Подошел к двери Перевалова. Постучал негромко, не привлекая к себе внимания. Внутри послышался кашель и хриплый голос произнес: «Войдите». Вошел, дверь как-то тихо и сама по себе закрылась. Вероятно, она тоже боится беспокоить лишний раз своего владельца. Перевалов не изменил позы с момента их последней встречи, и все также сидел за столом. Запах потушенных окурков вперемешку с бумажной пылью.

– Виктор Александрович, разрешите доложить.

– Говори.

Перевалов давно ждет новостей, позволяющих ему с полной ответственностью покинуть свое рабочее место.

– Поисковая группа обнаружила ребенка, он цел, невредим, и опрошен. Он действительно является сыном сегодняшнего беглеца. Беглец в госпитале, и его состояние ухудшилось к ночи. Есть подозрение, что он может скончаться, он слаб, там помимо нашего, еще много сопутствующих. Я говорил с ним, он полностью вменяем. Вину признает. Вот полный отчет об инциденте и последствиях. Если захотите что-то… чтобы я что-то изменил, я к вашим услугам, моя смена заканчивается в двенадцать.

– Где ребенок?

– Он у меня, уснул в кабинете, сейчас под присмотром. Хотел привести его сюда, но не успел.. Похоже, всю дорогу проделал сам, на это ушло несколько дней, и под стеной сидел неизвестно сколько. Отдохнуть бы ему, помыться, накормиться. Что прикажете с ним делать?
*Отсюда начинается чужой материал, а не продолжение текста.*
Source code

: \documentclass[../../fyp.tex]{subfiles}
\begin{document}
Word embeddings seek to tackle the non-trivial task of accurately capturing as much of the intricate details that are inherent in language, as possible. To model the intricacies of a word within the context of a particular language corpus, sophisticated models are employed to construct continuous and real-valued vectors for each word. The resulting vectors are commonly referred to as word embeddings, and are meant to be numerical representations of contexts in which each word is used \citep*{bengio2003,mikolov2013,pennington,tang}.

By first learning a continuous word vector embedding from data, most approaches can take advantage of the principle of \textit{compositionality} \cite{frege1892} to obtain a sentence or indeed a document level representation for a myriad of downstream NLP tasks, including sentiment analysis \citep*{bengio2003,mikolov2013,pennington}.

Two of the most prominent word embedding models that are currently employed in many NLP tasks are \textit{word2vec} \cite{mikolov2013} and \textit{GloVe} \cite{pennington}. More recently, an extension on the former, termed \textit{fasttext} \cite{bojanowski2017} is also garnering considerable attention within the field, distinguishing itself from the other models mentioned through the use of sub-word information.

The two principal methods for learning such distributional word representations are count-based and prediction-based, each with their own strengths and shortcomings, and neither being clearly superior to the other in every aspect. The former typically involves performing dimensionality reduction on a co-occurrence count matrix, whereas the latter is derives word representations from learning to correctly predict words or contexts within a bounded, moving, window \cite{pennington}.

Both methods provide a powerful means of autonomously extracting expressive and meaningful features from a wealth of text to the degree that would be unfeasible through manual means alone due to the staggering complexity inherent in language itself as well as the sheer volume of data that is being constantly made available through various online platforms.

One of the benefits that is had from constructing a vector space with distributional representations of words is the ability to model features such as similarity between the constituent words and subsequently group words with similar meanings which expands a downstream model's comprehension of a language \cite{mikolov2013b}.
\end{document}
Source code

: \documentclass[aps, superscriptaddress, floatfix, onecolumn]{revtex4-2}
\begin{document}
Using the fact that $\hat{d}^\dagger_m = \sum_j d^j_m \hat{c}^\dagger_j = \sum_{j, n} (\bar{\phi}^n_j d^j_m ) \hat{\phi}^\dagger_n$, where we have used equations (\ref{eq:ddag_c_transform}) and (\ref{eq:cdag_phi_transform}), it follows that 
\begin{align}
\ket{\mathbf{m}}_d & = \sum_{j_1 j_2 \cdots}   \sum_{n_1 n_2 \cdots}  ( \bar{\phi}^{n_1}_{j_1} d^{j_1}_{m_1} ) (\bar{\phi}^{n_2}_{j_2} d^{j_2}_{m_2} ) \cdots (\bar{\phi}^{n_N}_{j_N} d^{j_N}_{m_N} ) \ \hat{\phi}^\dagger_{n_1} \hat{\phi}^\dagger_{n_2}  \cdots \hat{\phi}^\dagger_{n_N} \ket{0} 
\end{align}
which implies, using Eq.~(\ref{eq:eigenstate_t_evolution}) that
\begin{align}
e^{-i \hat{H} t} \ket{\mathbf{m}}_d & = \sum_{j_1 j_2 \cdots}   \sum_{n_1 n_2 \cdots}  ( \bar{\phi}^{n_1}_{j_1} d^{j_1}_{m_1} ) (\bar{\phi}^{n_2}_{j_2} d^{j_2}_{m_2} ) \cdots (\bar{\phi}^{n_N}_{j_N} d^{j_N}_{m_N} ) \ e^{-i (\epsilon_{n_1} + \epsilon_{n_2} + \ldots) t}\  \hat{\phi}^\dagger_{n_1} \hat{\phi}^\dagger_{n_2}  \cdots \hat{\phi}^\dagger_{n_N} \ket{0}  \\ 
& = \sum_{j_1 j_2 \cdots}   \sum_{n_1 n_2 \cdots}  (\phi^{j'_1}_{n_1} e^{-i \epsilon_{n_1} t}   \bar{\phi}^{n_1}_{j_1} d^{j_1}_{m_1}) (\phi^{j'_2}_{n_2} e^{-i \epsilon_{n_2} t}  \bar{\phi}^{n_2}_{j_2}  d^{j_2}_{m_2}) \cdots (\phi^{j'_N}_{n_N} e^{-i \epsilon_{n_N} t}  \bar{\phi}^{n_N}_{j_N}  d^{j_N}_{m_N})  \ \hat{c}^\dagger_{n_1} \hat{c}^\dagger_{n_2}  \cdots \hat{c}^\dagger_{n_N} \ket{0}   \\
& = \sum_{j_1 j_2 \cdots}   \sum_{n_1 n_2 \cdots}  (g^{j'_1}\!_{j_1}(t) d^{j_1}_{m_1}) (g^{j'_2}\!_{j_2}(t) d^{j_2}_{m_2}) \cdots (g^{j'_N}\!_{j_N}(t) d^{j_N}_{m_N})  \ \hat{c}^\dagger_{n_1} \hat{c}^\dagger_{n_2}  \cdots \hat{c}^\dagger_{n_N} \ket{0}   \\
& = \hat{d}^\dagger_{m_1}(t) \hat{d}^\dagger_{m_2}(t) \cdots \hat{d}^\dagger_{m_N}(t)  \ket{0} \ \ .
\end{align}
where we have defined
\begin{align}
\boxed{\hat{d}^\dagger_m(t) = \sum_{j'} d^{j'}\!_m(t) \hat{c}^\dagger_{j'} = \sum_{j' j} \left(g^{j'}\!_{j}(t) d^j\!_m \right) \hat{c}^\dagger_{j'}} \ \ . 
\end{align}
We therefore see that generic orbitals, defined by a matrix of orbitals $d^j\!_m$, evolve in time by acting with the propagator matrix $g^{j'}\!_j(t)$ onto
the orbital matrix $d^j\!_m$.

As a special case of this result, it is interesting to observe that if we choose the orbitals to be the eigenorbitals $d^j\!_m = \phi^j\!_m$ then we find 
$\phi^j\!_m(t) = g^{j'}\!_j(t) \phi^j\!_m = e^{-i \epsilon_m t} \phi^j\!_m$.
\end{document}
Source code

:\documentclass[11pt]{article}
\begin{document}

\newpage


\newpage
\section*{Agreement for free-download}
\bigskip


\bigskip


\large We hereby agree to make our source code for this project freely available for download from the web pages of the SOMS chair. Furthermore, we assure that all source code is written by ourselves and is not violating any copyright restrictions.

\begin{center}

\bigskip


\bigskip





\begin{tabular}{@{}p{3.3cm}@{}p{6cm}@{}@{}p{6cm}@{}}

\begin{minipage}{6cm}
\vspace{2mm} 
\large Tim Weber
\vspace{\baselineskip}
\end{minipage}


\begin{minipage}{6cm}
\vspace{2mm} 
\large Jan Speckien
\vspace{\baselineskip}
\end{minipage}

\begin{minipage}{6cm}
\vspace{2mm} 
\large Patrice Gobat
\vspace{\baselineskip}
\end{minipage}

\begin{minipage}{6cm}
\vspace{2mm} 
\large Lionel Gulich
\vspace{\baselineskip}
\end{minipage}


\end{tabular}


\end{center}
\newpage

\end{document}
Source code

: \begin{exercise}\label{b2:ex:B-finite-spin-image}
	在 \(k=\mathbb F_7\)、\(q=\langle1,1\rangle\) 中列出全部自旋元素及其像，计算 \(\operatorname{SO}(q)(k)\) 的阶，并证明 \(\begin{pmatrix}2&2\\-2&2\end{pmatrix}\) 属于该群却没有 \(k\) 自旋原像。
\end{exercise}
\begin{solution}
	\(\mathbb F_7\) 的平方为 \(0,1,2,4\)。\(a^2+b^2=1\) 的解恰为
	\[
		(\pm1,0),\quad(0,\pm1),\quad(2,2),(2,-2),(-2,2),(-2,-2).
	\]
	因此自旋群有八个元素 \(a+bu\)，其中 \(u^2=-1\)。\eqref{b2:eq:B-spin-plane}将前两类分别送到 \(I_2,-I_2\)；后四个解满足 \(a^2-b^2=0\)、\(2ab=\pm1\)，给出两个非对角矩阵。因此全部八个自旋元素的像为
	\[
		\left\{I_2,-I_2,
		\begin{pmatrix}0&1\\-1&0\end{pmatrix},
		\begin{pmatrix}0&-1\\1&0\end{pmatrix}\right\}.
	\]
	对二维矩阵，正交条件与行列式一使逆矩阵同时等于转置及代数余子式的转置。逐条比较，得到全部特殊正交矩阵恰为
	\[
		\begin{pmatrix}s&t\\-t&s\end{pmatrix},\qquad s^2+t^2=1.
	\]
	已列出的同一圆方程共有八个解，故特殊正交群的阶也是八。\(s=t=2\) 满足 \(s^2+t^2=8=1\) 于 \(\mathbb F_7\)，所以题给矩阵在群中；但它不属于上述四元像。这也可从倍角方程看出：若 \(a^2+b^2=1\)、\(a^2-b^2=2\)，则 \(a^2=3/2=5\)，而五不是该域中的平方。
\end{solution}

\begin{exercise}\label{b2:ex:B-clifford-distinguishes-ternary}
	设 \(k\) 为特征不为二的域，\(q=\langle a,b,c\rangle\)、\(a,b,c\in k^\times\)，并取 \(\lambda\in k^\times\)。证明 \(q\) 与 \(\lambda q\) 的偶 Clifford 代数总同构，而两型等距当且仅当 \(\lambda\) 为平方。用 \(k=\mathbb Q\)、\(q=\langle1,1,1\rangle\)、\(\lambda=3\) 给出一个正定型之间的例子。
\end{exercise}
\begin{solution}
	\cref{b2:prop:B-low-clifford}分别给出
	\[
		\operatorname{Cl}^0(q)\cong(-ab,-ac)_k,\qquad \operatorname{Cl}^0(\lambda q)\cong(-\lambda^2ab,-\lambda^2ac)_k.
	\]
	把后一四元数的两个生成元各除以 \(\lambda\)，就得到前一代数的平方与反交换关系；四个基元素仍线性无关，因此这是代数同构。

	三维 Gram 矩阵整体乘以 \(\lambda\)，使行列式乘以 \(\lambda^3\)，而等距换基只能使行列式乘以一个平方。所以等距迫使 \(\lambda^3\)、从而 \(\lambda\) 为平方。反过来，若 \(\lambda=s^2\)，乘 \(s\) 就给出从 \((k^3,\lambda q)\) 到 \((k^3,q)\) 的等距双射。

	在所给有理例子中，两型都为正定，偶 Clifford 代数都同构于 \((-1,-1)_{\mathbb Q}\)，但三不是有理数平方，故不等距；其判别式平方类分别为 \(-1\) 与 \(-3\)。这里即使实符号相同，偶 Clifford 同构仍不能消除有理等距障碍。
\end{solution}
– Черт его знает. Везти его надо домой, что еще с ним сделаешь. Однако… выпускать из виду его нельзя. Особенно, если отец его на тот свет отправится. Докажи им потом, что бегал он у нас тут. Никто же не поверит. Камеры на вышках его не зацепили. Пацан теперь у нас свидетель по делу. Нет, отпускать его нельзя. Но и держать здесь не имеем права. Какой он из себя?

– Он…  как бы поточнее… кусачий. Щетинится, если что не по его. Его отец сегодня причитал словно старушка богобоязненная, а он за словом в карман не лезет. С ним надо бы поосторожнее. Знает, что в отца стреляли. Боюсь, назло нам может и лишнего ляпнуть. Умен для своих лет. Таково впечатление первое.

Перевалов задумчиво чесал карандашом затылок. Потом слегка его погрыз. И снова к затылку, и так по кругу. Сосредоточенность его мыслей утяжеляла обстановку. В какой-то момент Лопыреву показалось, что Перевалов в своем подвисании забыл, на чем остановился их разговор, но именно в этот момент он произнес, растягивая паузы между словами:

– Хорошо, Лопырев. Я ознакомлюсь с твоим отчетом и решу, что делать. Пусть пока побудет у тебя. Как проснется – веди его ко мне.

– Понял, Виктор Александрович.

– Иди.

Лопырев перевернулся на каблуке, по старой привычке еще из училища, и покинул кабинет.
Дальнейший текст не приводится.